Crossed and re-crossed the winged snow;

And ere the early bed-time came

The white drift piled the window pane.”

In these severe winter snow-storms which our New England poets illustrate so aptly, we become familiar with the snow in all its unsullied purity, and if we are New England born, we never forget the white, frozen charms of those rigid winters, no matter where we stray, or how torrid the sunshine of our abiding place in later years.

Many there are among us who are familiar with and love that winter idyl, the wintry landscape—a blended symphony of colouring; warm russet browns, gray, and rich velvety greens. Against the dense greens of the Hemlock and Spruce, the sturdy mottled Sycamore branches, with their little pendent russet balls clinging tenaciously to their topmost twigs, stand forth in bold relief, while graceful white birches, slender and ghost-like, mingle and blend with the sombre gray trunks of Chestnut and Birch, which toss and sway their denuded branches high in the frosty air.

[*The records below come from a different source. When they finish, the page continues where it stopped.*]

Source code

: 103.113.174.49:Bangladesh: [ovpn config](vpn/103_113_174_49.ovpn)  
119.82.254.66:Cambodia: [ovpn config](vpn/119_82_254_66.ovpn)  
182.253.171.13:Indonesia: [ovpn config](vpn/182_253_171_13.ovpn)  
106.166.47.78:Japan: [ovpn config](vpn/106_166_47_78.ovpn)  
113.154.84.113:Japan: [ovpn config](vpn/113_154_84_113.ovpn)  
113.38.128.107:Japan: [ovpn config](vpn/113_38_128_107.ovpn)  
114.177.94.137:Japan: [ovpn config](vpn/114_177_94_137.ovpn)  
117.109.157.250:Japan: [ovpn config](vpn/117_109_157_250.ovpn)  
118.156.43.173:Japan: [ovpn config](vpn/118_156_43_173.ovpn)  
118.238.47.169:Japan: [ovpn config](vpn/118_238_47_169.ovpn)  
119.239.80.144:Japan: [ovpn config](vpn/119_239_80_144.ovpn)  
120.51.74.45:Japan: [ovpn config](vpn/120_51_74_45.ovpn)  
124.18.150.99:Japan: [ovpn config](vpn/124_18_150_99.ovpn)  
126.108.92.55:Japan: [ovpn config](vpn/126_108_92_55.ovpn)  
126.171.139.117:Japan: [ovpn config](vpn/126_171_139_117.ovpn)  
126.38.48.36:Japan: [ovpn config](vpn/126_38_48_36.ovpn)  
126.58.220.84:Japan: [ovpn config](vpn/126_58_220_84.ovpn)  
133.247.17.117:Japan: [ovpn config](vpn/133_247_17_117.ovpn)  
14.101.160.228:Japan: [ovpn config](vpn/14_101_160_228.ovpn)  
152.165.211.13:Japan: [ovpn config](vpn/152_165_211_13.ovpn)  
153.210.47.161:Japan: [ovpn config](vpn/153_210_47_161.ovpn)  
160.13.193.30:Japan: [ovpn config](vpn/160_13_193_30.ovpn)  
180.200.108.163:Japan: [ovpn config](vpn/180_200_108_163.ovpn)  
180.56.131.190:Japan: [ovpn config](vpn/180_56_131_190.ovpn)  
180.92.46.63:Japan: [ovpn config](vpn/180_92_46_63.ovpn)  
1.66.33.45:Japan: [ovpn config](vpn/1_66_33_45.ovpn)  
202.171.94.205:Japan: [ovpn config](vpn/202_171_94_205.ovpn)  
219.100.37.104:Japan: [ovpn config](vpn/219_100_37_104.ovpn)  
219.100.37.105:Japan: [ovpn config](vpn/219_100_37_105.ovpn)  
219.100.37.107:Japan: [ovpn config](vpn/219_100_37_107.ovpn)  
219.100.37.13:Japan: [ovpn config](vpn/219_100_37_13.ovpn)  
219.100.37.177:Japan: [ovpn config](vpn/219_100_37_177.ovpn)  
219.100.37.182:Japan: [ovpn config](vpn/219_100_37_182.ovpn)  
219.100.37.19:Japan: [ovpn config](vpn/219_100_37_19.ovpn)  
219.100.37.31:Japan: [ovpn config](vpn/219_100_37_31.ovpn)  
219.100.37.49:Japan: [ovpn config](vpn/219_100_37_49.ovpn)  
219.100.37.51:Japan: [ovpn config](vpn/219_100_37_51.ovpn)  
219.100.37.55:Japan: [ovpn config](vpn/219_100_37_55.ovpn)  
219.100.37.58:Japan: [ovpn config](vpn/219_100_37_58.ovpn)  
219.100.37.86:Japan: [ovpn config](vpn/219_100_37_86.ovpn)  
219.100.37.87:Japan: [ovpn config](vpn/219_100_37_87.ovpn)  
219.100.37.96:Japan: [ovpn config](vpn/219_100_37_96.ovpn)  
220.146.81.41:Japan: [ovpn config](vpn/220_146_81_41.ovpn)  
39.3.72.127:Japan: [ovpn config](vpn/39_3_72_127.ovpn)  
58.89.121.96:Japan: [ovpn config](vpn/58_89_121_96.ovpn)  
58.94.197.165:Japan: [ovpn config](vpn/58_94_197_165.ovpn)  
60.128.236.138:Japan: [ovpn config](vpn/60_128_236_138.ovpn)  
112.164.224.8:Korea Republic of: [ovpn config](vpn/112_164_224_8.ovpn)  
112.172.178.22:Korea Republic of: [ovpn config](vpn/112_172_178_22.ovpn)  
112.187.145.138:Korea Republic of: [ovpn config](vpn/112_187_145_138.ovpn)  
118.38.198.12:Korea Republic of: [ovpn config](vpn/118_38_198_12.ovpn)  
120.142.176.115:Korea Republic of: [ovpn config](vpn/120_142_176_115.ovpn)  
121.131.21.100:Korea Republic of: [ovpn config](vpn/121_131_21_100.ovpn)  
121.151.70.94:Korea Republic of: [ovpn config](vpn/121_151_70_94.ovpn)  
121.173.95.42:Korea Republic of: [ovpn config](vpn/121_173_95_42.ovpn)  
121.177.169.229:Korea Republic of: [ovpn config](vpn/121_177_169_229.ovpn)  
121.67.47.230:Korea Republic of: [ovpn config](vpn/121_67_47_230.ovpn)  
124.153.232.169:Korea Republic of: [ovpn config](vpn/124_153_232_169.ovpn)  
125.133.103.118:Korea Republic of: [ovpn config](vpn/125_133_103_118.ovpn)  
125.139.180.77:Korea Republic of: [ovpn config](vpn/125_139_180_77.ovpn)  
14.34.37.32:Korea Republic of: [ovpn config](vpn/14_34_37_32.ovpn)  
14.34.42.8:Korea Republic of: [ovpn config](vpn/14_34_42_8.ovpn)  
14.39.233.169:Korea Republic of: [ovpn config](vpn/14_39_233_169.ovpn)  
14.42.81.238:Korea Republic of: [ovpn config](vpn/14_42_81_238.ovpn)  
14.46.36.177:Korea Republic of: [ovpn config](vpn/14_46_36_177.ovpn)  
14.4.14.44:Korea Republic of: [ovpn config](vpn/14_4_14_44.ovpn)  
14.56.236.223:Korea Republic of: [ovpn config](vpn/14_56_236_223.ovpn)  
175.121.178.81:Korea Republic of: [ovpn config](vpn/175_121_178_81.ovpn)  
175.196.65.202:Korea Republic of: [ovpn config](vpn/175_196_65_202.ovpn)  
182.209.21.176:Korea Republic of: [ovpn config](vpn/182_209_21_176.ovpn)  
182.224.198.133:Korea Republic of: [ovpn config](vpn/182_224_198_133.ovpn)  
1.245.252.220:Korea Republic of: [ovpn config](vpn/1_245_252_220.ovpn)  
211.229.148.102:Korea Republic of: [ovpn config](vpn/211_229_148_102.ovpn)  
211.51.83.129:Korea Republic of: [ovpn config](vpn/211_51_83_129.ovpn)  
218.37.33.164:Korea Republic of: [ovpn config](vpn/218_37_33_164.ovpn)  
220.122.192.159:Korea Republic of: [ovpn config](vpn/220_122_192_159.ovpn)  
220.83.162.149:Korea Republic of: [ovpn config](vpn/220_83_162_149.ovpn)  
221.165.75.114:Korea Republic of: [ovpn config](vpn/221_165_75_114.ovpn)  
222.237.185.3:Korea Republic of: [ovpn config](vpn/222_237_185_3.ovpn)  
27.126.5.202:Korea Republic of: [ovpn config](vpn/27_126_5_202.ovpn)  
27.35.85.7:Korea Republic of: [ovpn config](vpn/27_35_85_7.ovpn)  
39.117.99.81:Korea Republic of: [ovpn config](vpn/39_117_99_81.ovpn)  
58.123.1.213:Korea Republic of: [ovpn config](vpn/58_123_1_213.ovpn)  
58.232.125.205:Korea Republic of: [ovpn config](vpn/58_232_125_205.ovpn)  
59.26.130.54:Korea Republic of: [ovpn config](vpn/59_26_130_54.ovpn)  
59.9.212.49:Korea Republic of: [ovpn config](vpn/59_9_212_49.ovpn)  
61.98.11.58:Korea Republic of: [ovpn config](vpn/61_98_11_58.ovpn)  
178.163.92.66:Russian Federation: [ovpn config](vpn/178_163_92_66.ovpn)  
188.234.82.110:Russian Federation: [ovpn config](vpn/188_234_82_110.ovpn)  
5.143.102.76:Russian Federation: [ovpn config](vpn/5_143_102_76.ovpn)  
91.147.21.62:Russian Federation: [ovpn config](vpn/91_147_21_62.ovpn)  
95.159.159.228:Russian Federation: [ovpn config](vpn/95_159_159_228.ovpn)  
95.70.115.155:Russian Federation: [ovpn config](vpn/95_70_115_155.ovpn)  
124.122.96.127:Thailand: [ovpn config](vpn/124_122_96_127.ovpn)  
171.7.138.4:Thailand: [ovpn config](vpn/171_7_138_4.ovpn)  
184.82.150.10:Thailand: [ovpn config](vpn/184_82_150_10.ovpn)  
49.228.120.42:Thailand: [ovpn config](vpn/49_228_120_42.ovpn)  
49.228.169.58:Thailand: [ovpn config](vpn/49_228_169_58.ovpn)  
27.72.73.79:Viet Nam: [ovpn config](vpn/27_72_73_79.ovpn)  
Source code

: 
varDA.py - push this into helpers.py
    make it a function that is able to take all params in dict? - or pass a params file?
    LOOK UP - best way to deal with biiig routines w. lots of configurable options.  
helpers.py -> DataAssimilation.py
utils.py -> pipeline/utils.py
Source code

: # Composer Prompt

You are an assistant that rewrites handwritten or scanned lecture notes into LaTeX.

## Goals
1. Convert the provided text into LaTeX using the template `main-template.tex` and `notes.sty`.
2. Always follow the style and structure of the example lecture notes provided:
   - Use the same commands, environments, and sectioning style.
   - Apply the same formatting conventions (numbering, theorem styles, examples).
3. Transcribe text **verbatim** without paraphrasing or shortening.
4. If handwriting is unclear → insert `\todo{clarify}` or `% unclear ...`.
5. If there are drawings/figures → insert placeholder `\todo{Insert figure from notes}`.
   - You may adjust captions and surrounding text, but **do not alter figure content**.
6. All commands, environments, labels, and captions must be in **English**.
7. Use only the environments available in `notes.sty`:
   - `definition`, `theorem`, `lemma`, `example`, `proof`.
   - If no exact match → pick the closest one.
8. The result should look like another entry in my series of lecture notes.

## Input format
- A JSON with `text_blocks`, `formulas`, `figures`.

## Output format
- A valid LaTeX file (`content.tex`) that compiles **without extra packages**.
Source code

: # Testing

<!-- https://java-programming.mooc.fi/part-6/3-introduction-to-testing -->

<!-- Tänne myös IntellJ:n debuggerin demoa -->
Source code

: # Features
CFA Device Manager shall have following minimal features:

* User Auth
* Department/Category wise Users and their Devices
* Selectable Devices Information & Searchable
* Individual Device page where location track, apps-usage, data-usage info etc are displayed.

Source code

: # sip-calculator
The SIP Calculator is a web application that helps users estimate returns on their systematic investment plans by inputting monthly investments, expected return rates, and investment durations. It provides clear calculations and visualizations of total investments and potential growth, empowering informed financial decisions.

A cold gray sky—then stealing down appear the first silent fluttering snowflakes, floating gently earthward. A brooding silence settles over all, unbroken save perhaps by a straggling flight of crows winging their way heavily to safe shelter among the distant forest of dark pines. Timidly at first descend the first advance heralds of the great storm, the tiny snowflakes; then suddenly ever faster and faster they assemble, until the dreary, leaden skies and the landscape picture is confused and merged together in a gray curtain; shut out by the wildly eddying, swirling snow.